Task to carry out ▸ Repeat only the lines below that run from the line with "<td>0.0953</td>" to the line with "data from the", ends included; skip every picture.
Segment Start: Exercise material
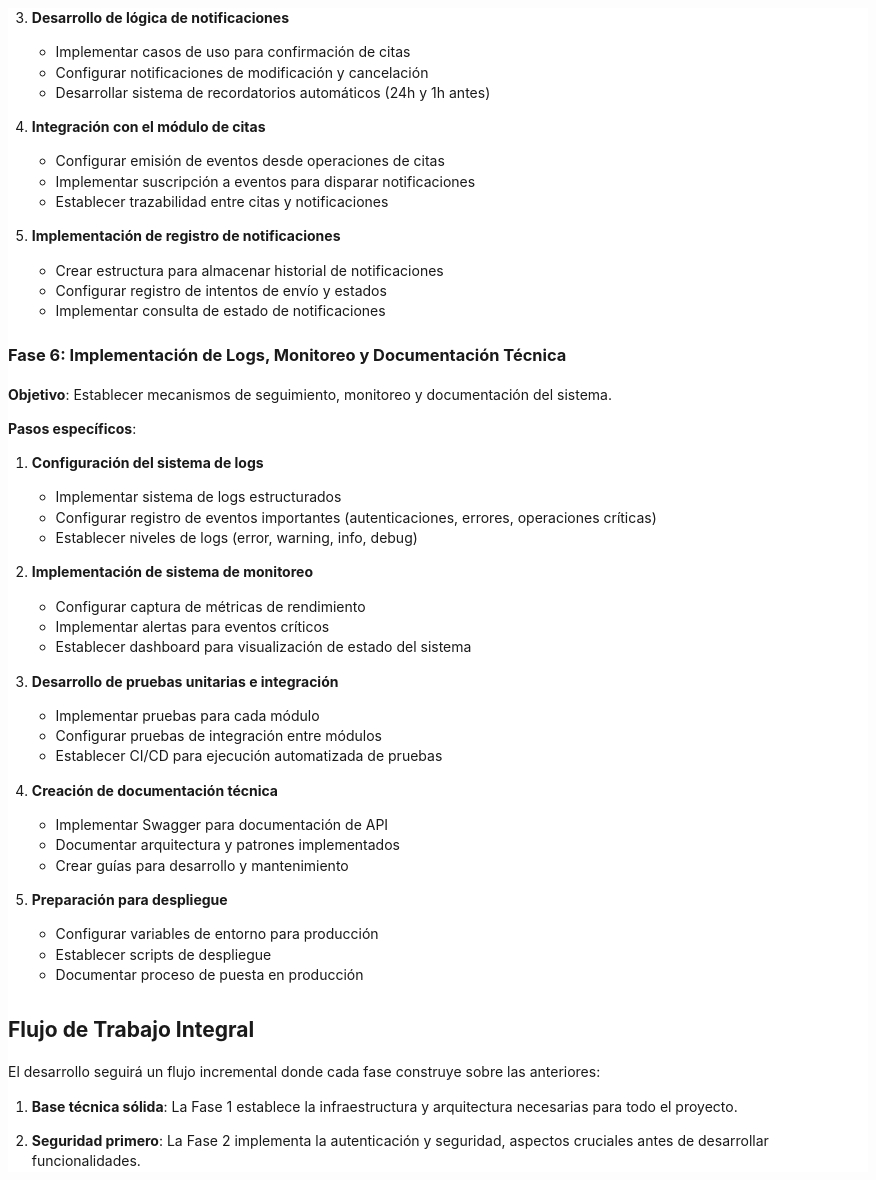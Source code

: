 3. **Desarrollo de lógica de notificaciones**
   - Implementar casos de uso para confirmación de citas
   - Configurar notificaciones de modificación y cancelación
   - Desarrollar sistema de recordatorios automáticos (24h y 1h antes)

4. **Integración con el módulo de citas**
   - Configurar emisión de eventos desde operaciones de citas
   - Implementar suscripción a eventos para disparar notificaciones
   - Establecer trazabilidad entre citas y notificaciones

5. **Implementación de registro de notificaciones**
   - Crear estructura para almacenar historial de notificaciones
   - Configurar registro de intentos de envío y estados
   - Implementar consulta de estado de notificaciones

### Fase 6: Implementación de Logs, Monitoreo y Documentación Técnica

**Objetivo**: Establecer mecanismos de seguimiento, monitoreo y documentación del sistema.

**Pasos específicos**:
1. **Configuración del sistema de logs**
   - Implementar sistema de logs estructurados
   - Configurar registro de eventos importantes (autenticaciones, errores, operaciones críticas)
   - Establecer niveles de logs (error, warning, info, debug)

2. **Implementación de sistema de monitoreo**
   - Configurar captura de métricas de rendimiento
   - Implementar alertas para eventos críticos
   - Establecer dashboard para visualización de estado del sistema

3. **Desarrollo de pruebas unitarias e integración**
   - Implementar pruebas para cada módulo
   - Configurar pruebas de integración entre módulos
   - Establecer CI/CD para ejecución automatizada de pruebas

4. **Creación de documentación técnica**
   - Implementar Swagger para documentación de API
   - Documentar arquitectura y patrones implementados
   - Crear guías para desarrollo y mantenimiento

5. **Preparación para despliegue**
   - Configurar variables de entorno para producción
   - Establecer scripts de despliegue
   - Documentar proceso de puesta en producción

## Flujo de Trabajo Integral

El desarrollo seguirá un flujo incremental donde cada fase construye sobre las anteriores:

1. **Base técnica sólida**: La Fase 1 establece la infraestructura y arquitectura necesarias para todo el proyecto.

2. **Seguridad primero**: La Fase 2 implementa la autenticación y seguridad, aspectos cruciales antes de desarrollar funcionalidades.
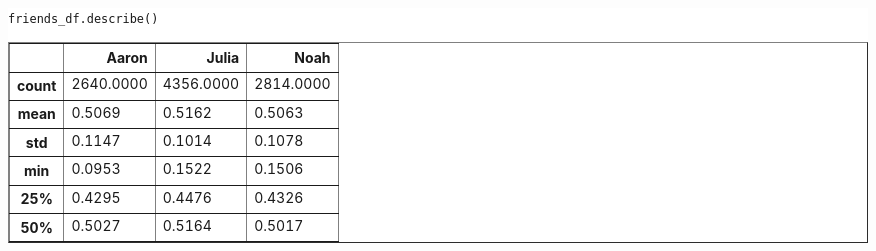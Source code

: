 
```python
friends_df.describe()
```




<div>
<style>
    .dataframe thead tr:only-child th {
        text-align: right;
    }

    .dataframe thead th {
        text-align: left;
    }

    .dataframe tbody tr th {
        vertical-align: top;
    }
</style>
<table border="1" class="dataframe">
  <thead>
    <tr style="text-align: right;">
      <th></th>
      <th>Aaron</th>
      <th>Julia</th>
      <th>Noah</th>
    </tr>
  </thead>
  <tbody>
    <tr>
      <th>count</th>
      <td>2640.0000</td>
      <td>4356.0000</td>
      <td>2814.0000</td>
    </tr>
    <tr>
      <th>mean</th>
      <td>0.5069</td>
      <td>0.5162</td>
      <td>0.5063</td>
    </tr>
    <tr>
      <th>std</th>
      <td>0.1147</td>
      <td>0.1014</td>
      <td>0.1078</td>
    </tr>
    <tr>
      <th>min</th>
      <td>0.0953</td>
      <td>0.1522</td>
      <td>0.1506</td>
    </tr>
    <tr>
      <th>25%</th>
      <td>0.4295</td>
      <td>0.4476</td>
      <td>0.4326</td>
    </tr>
    <tr>
      <th>50%</th>
      <td>0.5027</td>
      <td>0.5164</td>
      <td>0.5017</td>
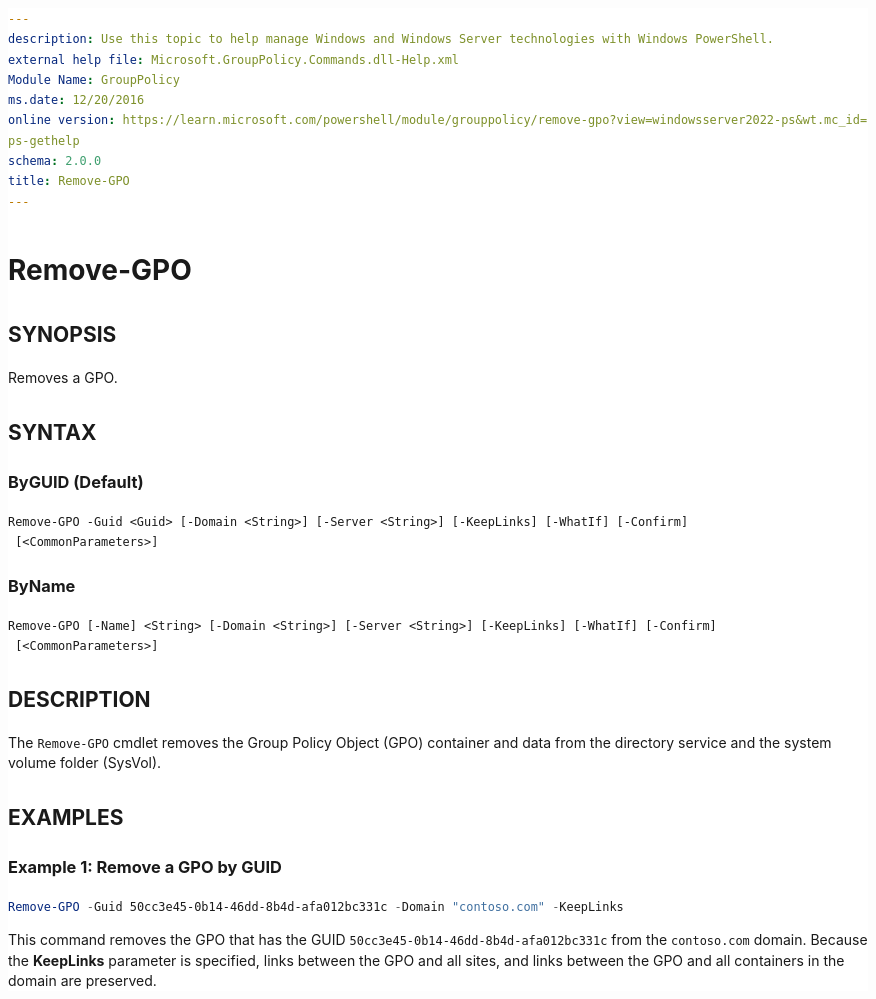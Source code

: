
 ```yaml
---
description: Use this topic to help manage Windows and Windows Server technologies with Windows PowerShell.
external help file: Microsoft.GroupPolicy.Commands.dll-Help.xml
Module Name: GroupPolicy
ms.date: 12/20/2016
online version: https://learn.microsoft.com/powershell/module/grouppolicy/remove-gpo?view=windowsserver2022-ps&wt.mc_id=ps-gethelp
schema: 2.0.0
title: Remove-GPO
---
```


# Remove-GPO

## SYNOPSIS

Removes a GPO.

## SYNTAX

### ByGUID (Default)

```
Remove-GPO -Guid <Guid> [-Domain <String>] [-Server <String>] [-KeepLinks] [-WhatIf] [-Confirm]
 [<CommonParameters>]
```

### ByName

```
Remove-GPO [-Name] <String> [-Domain <String>] [-Server <String>] [-KeepLinks] [-WhatIf] [-Confirm]
 [<CommonParameters>]
```

## DESCRIPTION

The `Remove-GPO` cmdlet removes the Group Policy Object (GPO) container and data from the
directory service and the system volume folder (SysVol).

## EXAMPLES

### Example 1: Remove a GPO by GUID

```powershell
Remove-GPO -Guid 50cc3e45-0b14-46dd-8b4d-afa012bc331c -Domain "contoso.com" -KeepLinks
```

This command removes the GPO that has the GUID `50cc3e45-0b14-46dd-8b4d-afa012bc331c` from the
`contoso.com` domain. Because the **KeepLinks** parameter is specified, links between the GPO and
all sites, and links between the GPO and all containers in the domain are preserved.
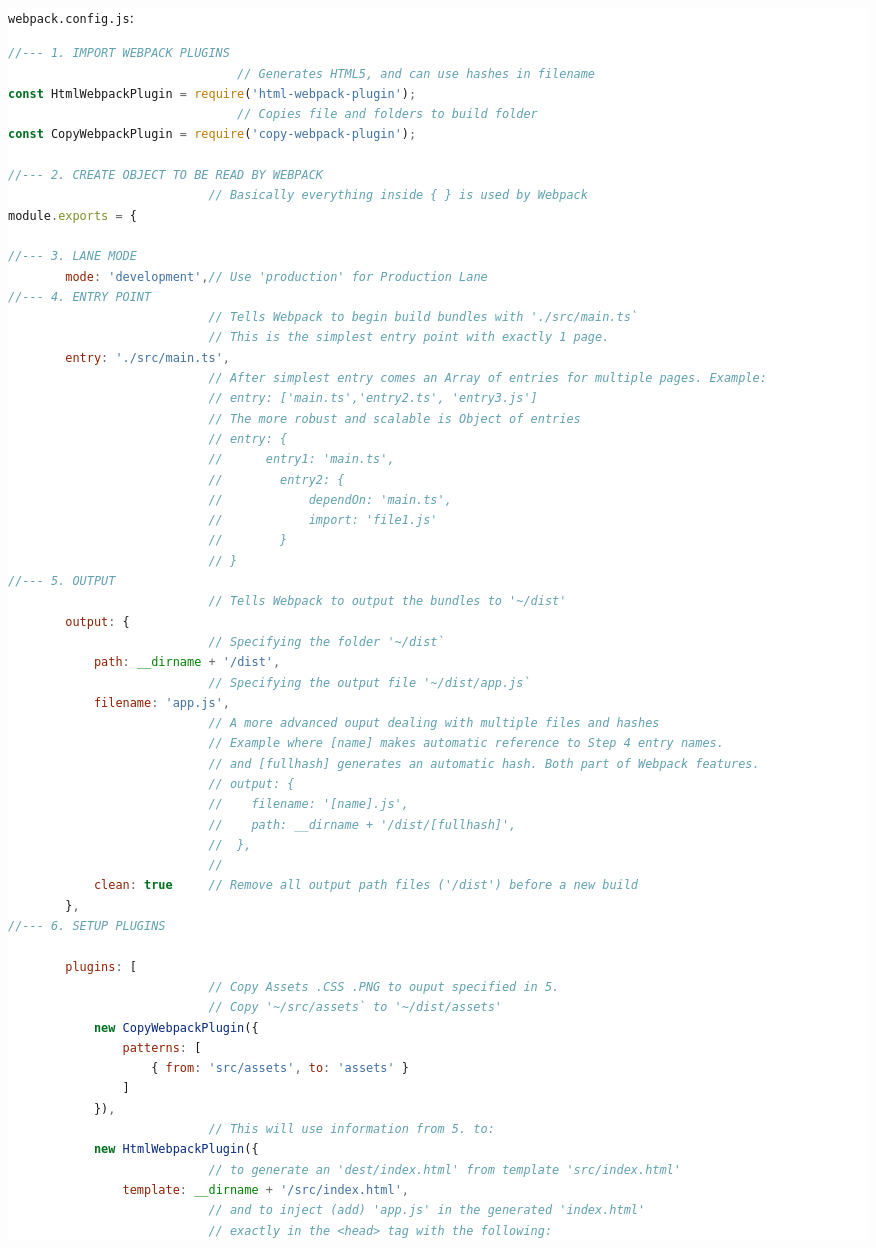 `webpack.config.js`:
```javascript
//--- 1. IMPORT WEBPACK PLUGINS
                                // Generates HTML5, and can use hashes in filename
const HtmlWebpackPlugin = require('html-webpack-plugin');
                                // Copies file and folders to build folder
const CopyWebpackPlugin = require('copy-webpack-plugin');

//--- 2. CREATE OBJECT TO BE READ BY WEBPACK
                            // Basically everything inside { } is used by Webpack
module.exports = {

//--- 3. LANE MODE
        mode: 'development',// Use 'production' for Production Lane
//--- 4. ENTRY POINT        
                            // Tells Webpack to begin build bundles with './src/main.ts`
                            // This is the simplest entry point with exactly 1 page.
        entry: './src/main.ts',
                            // After simplest entry comes an Array of entries for multiple pages. Example:
                            // entry: ['main.ts','entry2.ts', 'entry3.js']
                            // The more robust and scalable is Object of entries
                            // entry: {
                            //      entry1: 'main.ts',
                            //        entry2: {
                            //            dependOn: 'main.ts',
                            //            import: 'file1.js'
                            //        }
                            // }
//--- 5. OUTPUT
                            // Tells Webpack to output the bundles to '~/dist'
        output: {
                            // Specifying the folder '~/dist`
            path: __dirname + '/dist',
                            // Specifying the output file '~/dist/app.js`
            filename: 'app.js',
                            // A more advanced ouput dealing with multiple files and hashes
                            // Example where [name] makes automatic reference to Step 4 entry names.
                            // and [fullhash] generates an automatic hash. Both part of Webpack features.
                            // output: {
                            //    filename: '[name].js',
                            //    path: __dirname + '/dist/[fullhash]',
                            //  },
                            //
            clean: true     // Remove all output path files ('/dist') before a new build
        },
//--- 6. SETUP PLUGINS

        plugins: [
                            // Copy Assets .CSS .PNG to ouput specified in 5. 
                            // Copy '~/src/assets` to '~/dist/assets'
            new CopyWebpackPlugin({
                patterns: [
                    { from: 'src/assets', to: 'assets' }
                ]
            }),
                            // This will use information from 5. to: 
            new HtmlWebpackPlugin({
                            // to generate an 'dest/index.html' from template 'src/index.html'
                template: __dirname + '/src/index.html',
                            // and to inject (add) 'app.js' in the generated 'index.html'
                            // exactly in the <head> tag with the following:
```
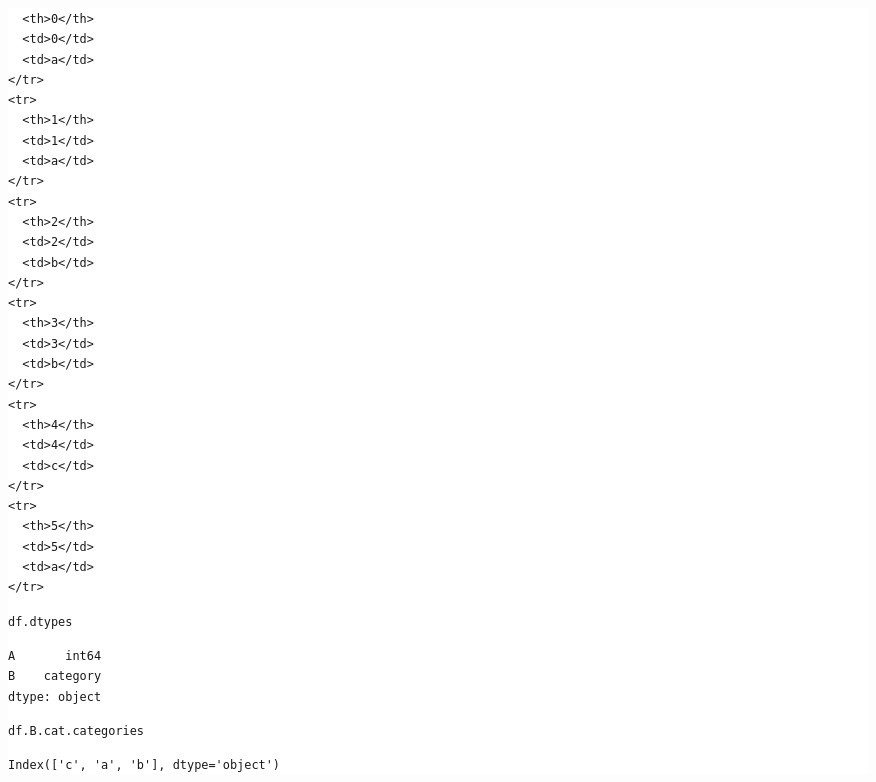       <th>0</th>
      <td>0</td>
      <td>a</td>
    </tr>
    <tr>
      <th>1</th>
      <td>1</td>
      <td>a</td>
    </tr>
    <tr>
      <th>2</th>
      <td>2</td>
      <td>b</td>
    </tr>
    <tr>
      <th>3</th>
      <td>3</td>
      <td>b</td>
    </tr>
    <tr>
      <th>4</th>
      <td>4</td>
      <td>c</td>
    </tr>
    <tr>
      <th>5</th>
      <td>5</td>
      <td>a</td>
    </tr>
  </tbody>
</table>
</div>




```python
df.dtypes
```




    A       int64
    B    category
    dtype: object




```python
df.B.cat.categories
```




    Index(['c', 'a', 'b'], dtype='object')

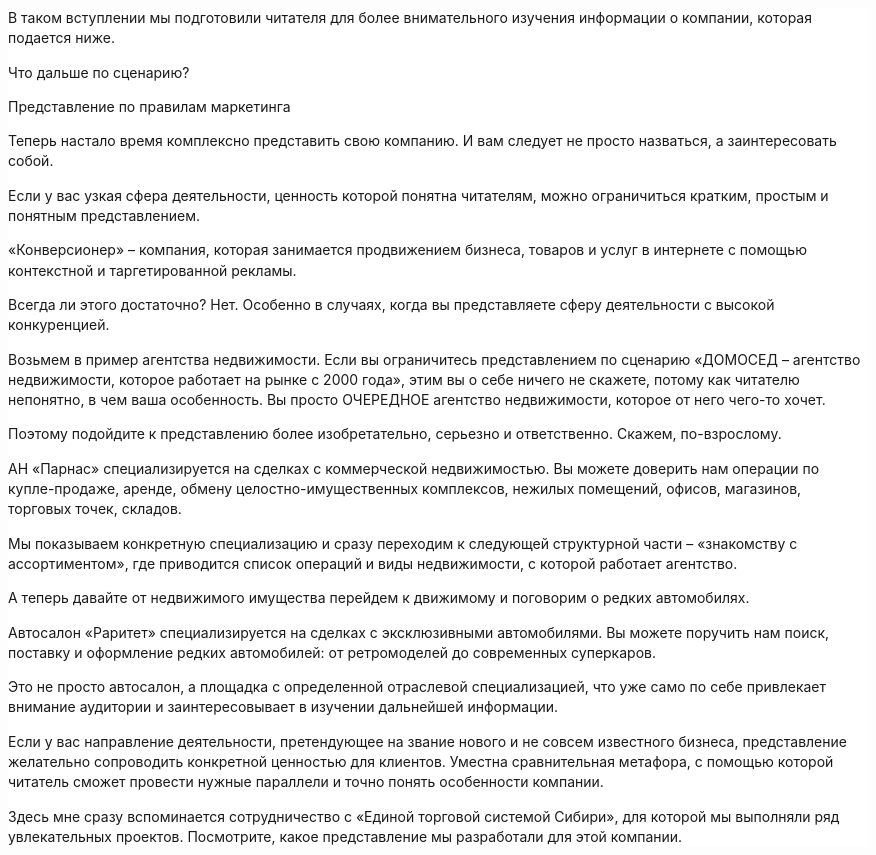 В таком вступлении мы подготовили читателя для более внимательного
изучения информации о компании, которая подается ниже.

Что дальше по сценарию?

Представление по правилам маркетинга

Теперь настало время комплексно представить свою компанию. И вам следует
не просто назваться, а заинтересовать собой.

Если у вас узкая сфера деятельности, ценность которой понятна читателям,
можно ограничиться кратким, простым и понятным представлением.

«Конверсионер» – компания, которая занимается продвижением бизнеса,
товаров и услуг в интернете с помощью контекстной и таргетированной
рекламы.

Всегда ли этого достаточно? Нет. Особенно в случаях, когда вы
представляете сферу деятельности с высокой конкуренцией.

Возьмем в пример агентства недвижимости. Если вы ограничитесь
представлением по сценарию «ДОМОСЕД – агентство недвижимости, которое
работает на рынке с 2000 года», этим вы о себе ничего не скажете, потому
как читателю непонятно, в чем ваша особенность. Вы просто ОЧЕРЕДНОЕ
агентство недвижимости, которое от него чего-то хочет.

Поэтому подойдите к представлению более изобретательно, серьезно и
ответственно. Скажем, по-взрослому.

АН «Парнас» специализируется на сделках с коммерческой недвижимостью. Вы
можете доверить нам операции по купле-продаже, аренде, обмену
целостно-имущественных комплексов, нежилых помещений, офисов, магазинов,
торговых точек, складов.

Мы показываем конкретную специализацию и сразу переходим к следующей
структурной части – «знакомству с ассортиментом», где приводится список
операций и виды недвижимости, с которой работает агентство.

А теперь давайте от недвижимого имущества перейдем к движимому и
поговорим о редких автомобилях.

Автосалон «Раритет» специализируется на сделках с эксклюзивными
автомобилями. Вы можете поручить нам поиск, поставку и оформление редких
автомобилей: от ретромоделей до современных суперкаров.

Это не просто автосалон, а площадка с определенной отраслевой
специализацией, что уже само по себе привлекает внимание аудитории и
заинтересовывает в изучении дальнейшей информации.

Если у вас направление деятельности, претендующее на звание нового и не
совсем известного бизнеса, представление желательно сопроводить
конкретной ценностью для клиентов. Уместна сравнительная метафора, с
помощью которой читатель сможет провести нужные параллели и точно понять
особенности компании.

Здесь мне сразу вспоминается сотрудничество с «Единой торговой системой
Сибири», для которой мы выполняли ряд увлекательных проектов.
Посмотрите, какое представление мы разработали для этой компании.
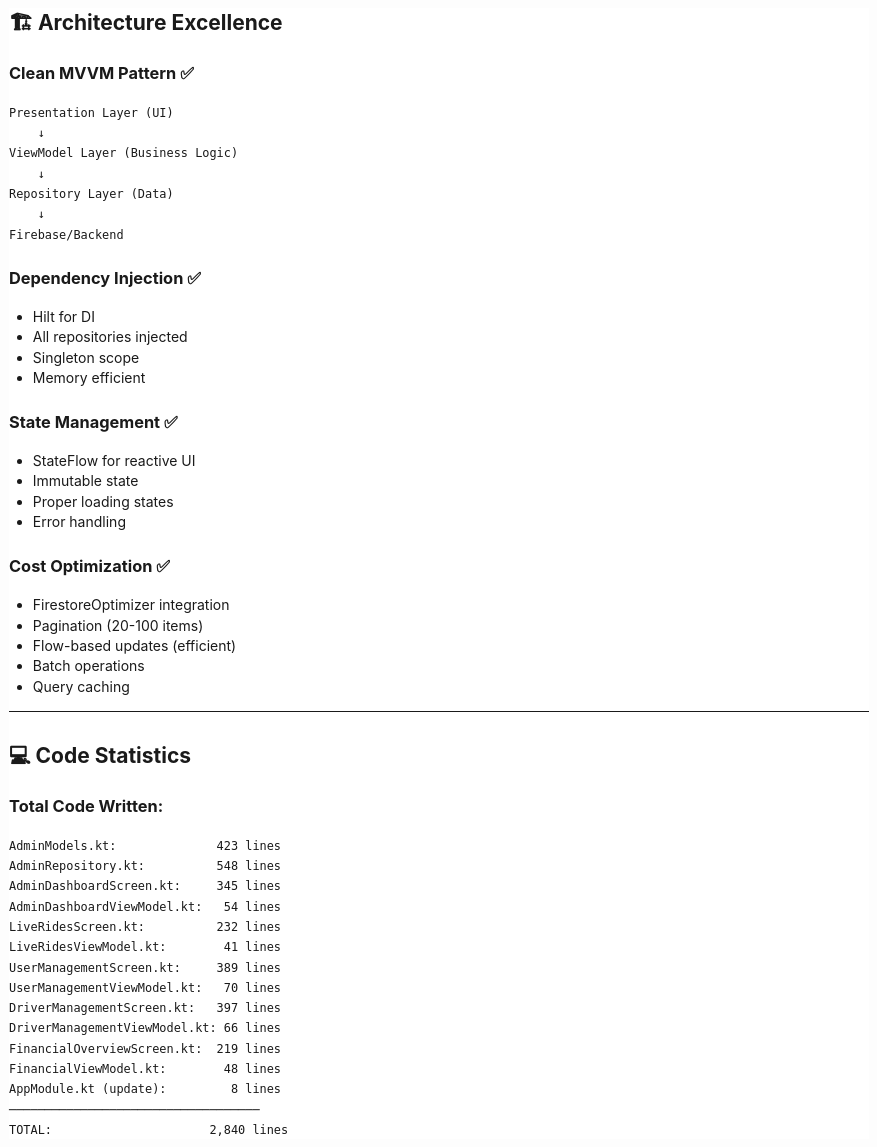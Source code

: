 
## 🏗️ Architecture Excellence

### **Clean MVVM Pattern** ✅
```
Presentation Layer (UI)
    ↓
ViewModel Layer (Business Logic)
    ↓
Repository Layer (Data)
    ↓
Firebase/Backend
```

### **Dependency Injection** ✅
- Hilt for DI
- All repositories injected
- Singleton scope
- Memory efficient

### **State Management** ✅
- StateFlow for reactive UI
- Immutable state
- Proper loading states
- Error handling

### **Cost Optimization** ✅
- FirestoreOptimizer integration
- Pagination (20-100 items)
- Flow-based updates (efficient)
- Batch operations
- Query caching

---

## 💻 Code Statistics

### **Total Code Written:**
```
AdminModels.kt:              423 lines
AdminRepository.kt:          548 lines
AdminDashboardScreen.kt:     345 lines
AdminDashboardViewModel.kt:   54 lines
LiveRidesScreen.kt:          232 lines
LiveRidesViewModel.kt:        41 lines
UserManagementScreen.kt:     389 lines
UserManagementViewModel.kt:   70 lines
DriverManagementScreen.kt:   397 lines
DriverManagementViewModel.kt: 66 lines
FinancialOverviewScreen.kt:  219 lines
FinancialViewModel.kt:        48 lines
AppModule.kt (update):         8 lines
───────────────────────────────────
TOTAL:                      2,840 lines
```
Segment End: Exercise material
Result ▸
      <td>0.0953</td>
      <td>0.1522</td>
      <td>0.1506</td>
    </tr>
    <tr>
      <th>25%</th>
      <td>0.4295</td>
      <td>0.4476</td>
      <td>0.4326</td>
    </tr>
    <tr>
      <th>50%</th>
      <td>0.5027</td>
      <td>0.5164</td>
      <td>0.5017</td>
Source code

:
 ```yaml
---
description: Use this topic to help manage Windows and Windows Server technologies with Windows PowerShell.
external help file: Microsoft.GroupPolicy.Commands.dll-Help.xml
Module Name: GroupPolicy
ms.date: 12/20/2016
online version: https://learn.microsoft.com/powershell/module/grouppolicy/remove-gpo?view=windowsserver2022-ps&wt.mc_id=ps-gethelp
schema: 2.0.0
title: Remove-GPO
---
```


# Remove-GPO

## SYNOPSIS

Removes a GPO.

## SYNTAX

### ByGUID (Default)

```
Remove-GPO -Guid <Guid> [-Domain <String>] [-Server <String>] [-KeepLinks] [-WhatIf] [-Confirm]
 [<CommonParameters>]
```

### ByName

```
Remove-GPO [-Name] <String> [-Domain <String>] [-Server <String>] [-KeepLinks] [-WhatIf] [-Confirm]
 [<CommonParameters>]
```

## DESCRIPTION

The `Remove-GPO` cmdlet removes the Group Policy Object (GPO) container and data from the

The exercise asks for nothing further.